Exercise brief:
Look through the data below and return each line where "critical" appears.

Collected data
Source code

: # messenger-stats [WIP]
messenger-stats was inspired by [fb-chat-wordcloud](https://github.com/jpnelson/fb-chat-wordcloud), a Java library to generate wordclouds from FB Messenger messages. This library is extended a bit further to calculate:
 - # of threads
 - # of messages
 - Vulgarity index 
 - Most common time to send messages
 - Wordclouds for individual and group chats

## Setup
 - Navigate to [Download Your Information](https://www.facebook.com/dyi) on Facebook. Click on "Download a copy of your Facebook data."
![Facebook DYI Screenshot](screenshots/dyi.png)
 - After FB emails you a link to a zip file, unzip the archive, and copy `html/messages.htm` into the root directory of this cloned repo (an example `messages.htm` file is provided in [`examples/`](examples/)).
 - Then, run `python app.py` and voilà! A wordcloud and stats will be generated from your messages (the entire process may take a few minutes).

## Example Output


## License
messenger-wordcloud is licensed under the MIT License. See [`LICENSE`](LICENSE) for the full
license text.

--

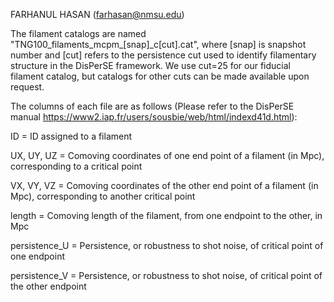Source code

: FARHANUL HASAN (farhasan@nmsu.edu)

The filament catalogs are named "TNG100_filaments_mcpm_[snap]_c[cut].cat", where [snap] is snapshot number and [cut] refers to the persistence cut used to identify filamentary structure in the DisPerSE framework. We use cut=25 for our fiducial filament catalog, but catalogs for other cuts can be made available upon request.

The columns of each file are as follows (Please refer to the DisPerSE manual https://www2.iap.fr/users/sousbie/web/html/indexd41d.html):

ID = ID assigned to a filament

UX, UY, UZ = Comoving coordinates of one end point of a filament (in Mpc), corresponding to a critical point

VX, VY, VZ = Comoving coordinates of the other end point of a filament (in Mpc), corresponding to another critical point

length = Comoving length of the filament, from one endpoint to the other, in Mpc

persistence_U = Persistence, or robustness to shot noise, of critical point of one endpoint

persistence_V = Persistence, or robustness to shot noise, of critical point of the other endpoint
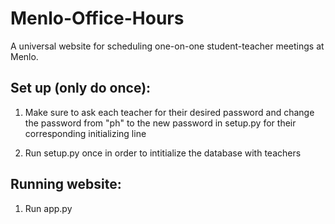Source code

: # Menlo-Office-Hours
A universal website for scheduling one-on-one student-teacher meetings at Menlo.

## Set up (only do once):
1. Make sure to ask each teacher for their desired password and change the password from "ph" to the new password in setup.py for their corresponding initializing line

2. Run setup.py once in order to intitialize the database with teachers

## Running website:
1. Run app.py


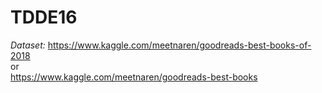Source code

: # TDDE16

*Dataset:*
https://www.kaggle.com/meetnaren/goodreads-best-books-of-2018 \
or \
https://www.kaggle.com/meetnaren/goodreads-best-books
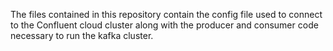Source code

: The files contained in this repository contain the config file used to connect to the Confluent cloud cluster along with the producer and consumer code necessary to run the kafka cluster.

Your solution:
UX, UY, UZ = Comoving coordinates of one end point of a filament (in Mpc), corresponding to a critical point
VX, VY, VZ = Comoving coordinates of the other end point of a filament (in Mpc), corresponding to another critical point
persistence_U = Persistence, or robustness to shot noise, of critical point of one endpoint
persistence_V = Persistence, or robustness to shot noise, of critical point of the other endpoint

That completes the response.